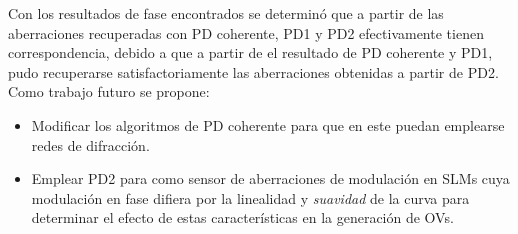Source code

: Con los resultados de fase encontrados se determinó que a partir de las aberraciones recuperadas con PD coherente, PD1 y PD2 efectivamente tienen correspondencia, debido a que a partir de el resultado de PD coherente y PD1, pudo recuperarse satisfactoriamente las aberraciones obtenidas a partir de PD2.\\

Como trabajo futuro se propone:

\begin{itemize}
\item Modificar los algoritmos de PD coherente para que en este puedan emplearse redes de difracción.
\item Emplear PD2 para como sensor de aberraciones de modulación en SLMs cuya modulación en fase difiera por la linealidad y \textit{suavidad} de la curva para determinar el efecto de estas características en la generación de OVs.
\end{itemize}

| Your objective |
Word for word and without pictures, please write out only the lines from the start of the entries through the line containing "redes de difracción.", both included.

| Solution to this task |
Source code

: Con los resultados de fase encontrados se determinó que a partir de las aberraciones recuperadas con PD coherente, PD1 y PD2 efectivamente tienen correspondencia, debido a que a partir de el resultado de PD coherente y PD1, pudo recuperarse satisfactoriamente las aberraciones obtenidas a partir de PD2.\\

Como trabajo futuro se propone:

\begin{itemize}
\item Modificar los algoritmos de PD coherente para que en este puedan emplearse redes de difracción.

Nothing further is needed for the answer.